Where an image occurs, skip it and print the rest of the records verbatim.
[Records supplied Boundary: Start]
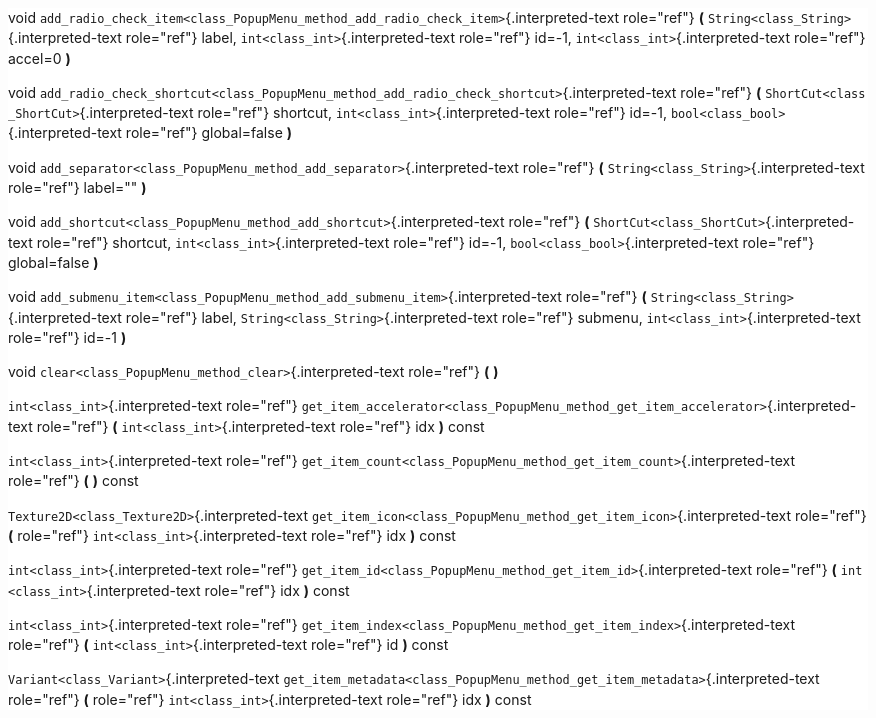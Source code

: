   void                                             `add_radio_check_item<class_PopupMenu_method_add_radio_check_item>`{.interpreted-text role="ref"} **(**
                                                   `String<class_String>`{.interpreted-text role="ref"} label, `int<class_int>`{.interpreted-text
                                                   role="ref"} id=-1, `int<class_int>`{.interpreted-text role="ref"} accel=0 **)**

  void                                             `add_radio_check_shortcut<class_PopupMenu_method_add_radio_check_shortcut>`{.interpreted-text role="ref"}
                                                   **(** `ShortCut<class_ShortCut>`{.interpreted-text role="ref"} shortcut,
                                                   `int<class_int>`{.interpreted-text role="ref"} id=-1, `bool<class_bool>`{.interpreted-text role="ref"}
                                                   global=false **)**

  void                                             `add_separator<class_PopupMenu_method_add_separator>`{.interpreted-text role="ref"} **(**
                                                   `String<class_String>`{.interpreted-text role="ref"} label=\"\" **)**

  void                                             `add_shortcut<class_PopupMenu_method_add_shortcut>`{.interpreted-text role="ref"} **(**
                                                   `ShortCut<class_ShortCut>`{.interpreted-text role="ref"} shortcut, `int<class_int>`{.interpreted-text
                                                   role="ref"} id=-1, `bool<class_bool>`{.interpreted-text role="ref"} global=false **)**

  void                                             `add_submenu_item<class_PopupMenu_method_add_submenu_item>`{.interpreted-text role="ref"} **(**
                                                   `String<class_String>`{.interpreted-text role="ref"} label, `String<class_String>`{.interpreted-text
                                                   role="ref"} submenu, `int<class_int>`{.interpreted-text role="ref"} id=-1 **)**

  void                                             `clear<class_PopupMenu_method_clear>`{.interpreted-text role="ref"} **(** **)**

  `int<class_int>`{.interpreted-text role="ref"}   `get_item_accelerator<class_PopupMenu_method_get_item_accelerator>`{.interpreted-text role="ref"} **(**
                                                   `int<class_int>`{.interpreted-text role="ref"} idx **)** const

  `int<class_int>`{.interpreted-text role="ref"}   `get_item_count<class_PopupMenu_method_get_item_count>`{.interpreted-text role="ref"} **(** **)** const

  `Texture2D<class_Texture2D>`{.interpreted-text   `get_item_icon<class_PopupMenu_method_get_item_icon>`{.interpreted-text role="ref"} **(**
  role="ref"}                                      `int<class_int>`{.interpreted-text role="ref"} idx **)** const

  `int<class_int>`{.interpreted-text role="ref"}   `get_item_id<class_PopupMenu_method_get_item_id>`{.interpreted-text role="ref"} **(**
                                                   `int<class_int>`{.interpreted-text role="ref"} idx **)** const

  `int<class_int>`{.interpreted-text role="ref"}   `get_item_index<class_PopupMenu_method_get_item_index>`{.interpreted-text role="ref"} **(**
                                                   `int<class_int>`{.interpreted-text role="ref"} id **)** const

  `Variant<class_Variant>`{.interpreted-text       `get_item_metadata<class_PopupMenu_method_get_item_metadata>`{.interpreted-text role="ref"} **(**
  role="ref"}                                      `int<class_int>`{.interpreted-text role="ref"} idx **)** const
[Records supplied Boundary: End]
» Response:
Source code

:   void                                             `add_radio_check_item<class_PopupMenu_method_add_radio_check_item>`{.interpreted-text role="ref"} **(**
                                                   `String<class_String>`{.interpreted-text role="ref"} label, `int<class_int>`{.interpreted-text
                                                   role="ref"} id=-1, `int<class_int>`{.interpreted-text role="ref"} accel=0 **)**

  void                                             `add_radio_check_shortcut<class_PopupMenu_method_add_radio_check_shortcut>`{.interpreted-text role="ref"}
                                                   **(** `ShortCut<class_ShortCut>`{.interpreted-text role="ref"} shortcut,
                                                   `int<class_int>`{.interpreted-text role="ref"} id=-1, `bool<class_bool>`{.interpreted-text role="ref"}
                                                   global=false **)**

  void                                             `add_separator<class_PopupMenu_method_add_separator>`{.interpreted-text role="ref"} **(**
                                                   `String<class_String>`{.interpreted-text role="ref"} label=\"\" **)**

  void                                             `add_shortcut<class_PopupMenu_method_add_shortcut>`{.interpreted-text role="ref"} **(**
                                                   `ShortCut<class_ShortCut>`{.interpreted-text role="ref"} shortcut, `int<class_int>`{.interpreted-text
                                                   role="ref"} id=-1, `bool<class_bool>`{.interpreted-text role="ref"} global=false **)**

  void                                             `add_submenu_item<class_PopupMenu_method_add_submenu_item>`{.interpreted-text role="ref"} **(**
                                                   `String<class_String>`{.interpreted-text role="ref"} label, `String<class_String>`{.interpreted-text
                                                   role="ref"} submenu, `int<class_int>`{.interpreted-text role="ref"} id=-1 **)**

  void                                             `clear<class_PopupMenu_method_clear>`{.interpreted-text role="ref"} **(** **)**

  `int<class_int>`{.interpreted-text role="ref"}   `get_item_accelerator<class_PopupMenu_method_get_item_accelerator>`{.interpreted-text role="ref"} **(**
                                                   `int<class_int>`{.interpreted-text role="ref"} idx **)** const

  `int<class_int>`{.interpreted-text role="ref"}   `get_item_count<class_PopupMenu_method_get_item_count>`{.interpreted-text role="ref"} **(** **)** const

  `Texture2D<class_Texture2D>`{.interpreted-text   `get_item_icon<class_PopupMenu_method_get_item_icon>`{.interpreted-text role="ref"} **(**
  role="ref"}                                      `int<class_int>`{.interpreted-text role="ref"} idx **)** const

  `int<class_int>`{.interpreted-text role="ref"}   `get_item_id<class_PopupMenu_method_get_item_id>`{.interpreted-text role="ref"} **(**
                                                   `int<class_int>`{.interpreted-text role="ref"} idx **)** const

  `int<class_int>`{.interpreted-text role="ref"}   `get_item_index<class_PopupMenu_method_get_item_index>`{.interpreted-text role="ref"} **(**
                                                   `int<class_int>`{.interpreted-text role="ref"} id **)** const

  `Variant<class_Variant>`{.interpreted-text       `get_item_metadata<class_PopupMenu_method_get_item_metadata>`{.interpreted-text role="ref"} **(**
  role="ref"}                                      `int<class_int>`{.interpreted-text role="ref"} idx **)** const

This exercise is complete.